What the exercise asks> Each line of the data must reappear exactly in your answer, with no images included.

Study material>
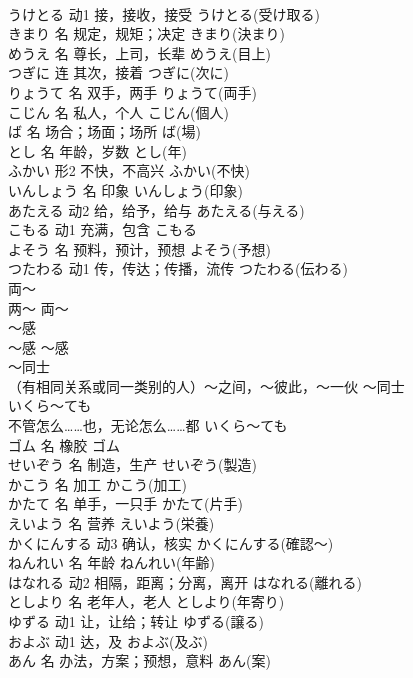 \documentclass[8pt]{extreport}
\begin{document}
\begin{CJK}{UTF8}{min}
\\	うけとる	动1	接，接收，接受	うけとる(受け取る)	
\\	きまり	名	规定，规矩；决定	きまり(決まり)	
\\	めうえ	名	尊长，上司，长辈	めうえ(目上)	
\\	つぎに	连	其次，接着	つぎに(次に)	
\\	りょうて	名	双手，两手	りょうて(両手)	
\\	こじん	名	私人，个人	こじん(個人)	
\\	ば	名	场合；场面；场所	ば(場)	
\\	とし	名	年龄，岁数	とし(年)	
\\	ふかい	形2	不快，不高兴	ふかい(不快)	
\\	いんしょう	名	印象	いんしょう(印象)	
\\	あたえる	动2	给，给予，给与	あたえる(与える)	
\\	こもる	动1	充满，包含	こもる	
\\	よそう	名	预料，预计，预想	よそう(予想)	
\\	つたわる	动1	传，传达；传播，流传	つたわる(伝わる)	
\\	両～	
\\	两～	両～	
\\	～感	
\\	～感	～感	
\\	～同士	
\\	（有相同关系或同一类别的人）～之间，～彼此，～一伙	～同士	
\\	いくら～ても	
\\	不管怎么……也，无论怎么……都	いくら～ても	
\\	ゴム	名	橡胶	ゴム	
\\	せいぞう	名	制造，生产	せいぞう(製造)	
\\	かこう	名	加工	かこう(加工)	
\\	かたて	名	单手，一只手	かたて(片手)	
\\	えいよう	名	营养	えいよう(栄養)	
\\	かくにんする	动3	确认，核实	かくにんする(確認～)	
\\	ねんれい	名	年龄	ねんれい(年齢)	
\\	はなれる	动2	相隔，距离；分离，离开	はなれる(離れる)	
\\	としより	名	老年人，老人	としより(年寄り)	
\\	ゆずる	动1	让，让给；转让	ゆずる(譲る)	
\\	およぶ	动1	达，及	およぶ(及ぶ)	
\\	あん	名	办法，方案；预想，意料	あん(案)	

\end{CJK}
\end{document}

Result of the exercise>
 \documentclass[8pt]{extreport}
\begin{document}
\begin{CJK}{UTF8}{min}
\\	うけとる	动1	接，接收，接受	うけとる(受け取る)	
\\	きまり	名	规定，规矩；决定	きまり(決まり)	
\\	めうえ	名	尊长，上司，长辈	めうえ(目上)	
\\	つぎに	连	其次，接着	つぎに(次に)	
\\	りょうて	名	双手，两手	りょうて(両手)	
\\	こじん	名	私人，个人	こじん(個人)	
\\	ば	名	场合；场面；场所	ば(場)	
\\	とし	名	年龄，岁数	とし(年)	
\\	ふかい	形2	不快，不高兴	ふかい(不快)	
\\	いんしょう	名	印象	いんしょう(印象)	
\\	あたえる	动2	给，给予，给与	あたえる(与える)	
\\	こもる	动1	充满，包含	こもる	
\\	よそう	名	预料，预计，预想	よそう(予想)	
\\	つたわる	动1	传，传达；传播，流传	つたわる(伝わる)	
\\	両～	
\\	两～	両～	
\\	～感	
\\	～感	～感	
\\	～同士	
\\	（有相同关系或同一类别的人）～之间，～彼此，～一伙	～同士	
\\	いくら～ても	
\\	不管怎么……也，无论怎么……都	いくら～ても	
\\	ゴム	名	橡胶	ゴム	
\\	せいぞう	名	制造，生产	せいぞう(製造)	
\\	かこう	名	加工	かこう(加工)	
\\	かたて	名	单手，一只手	かたて(片手)	
\\	えいよう	名	营养	えいよう(栄養)	
\\	かくにんする	动3	确认，核实	かくにんする(確認～)	
\\	ねんれい	名	年龄	ねんれい(年齢)	
\\	はなれる	动2	相隔，距离；分离，离开	はなれる(離れる)	
\\	としより	名	老年人，老人	としより(年寄り)	
\\	ゆずる	动1	让，让给；转让	ゆずる(譲る)	
\\	およぶ	动1	达，及	およぶ(及ぶ)	
\\	あん	名	办法，方案；预想，意料	あん(案)	

\end{CJK}
\end{document}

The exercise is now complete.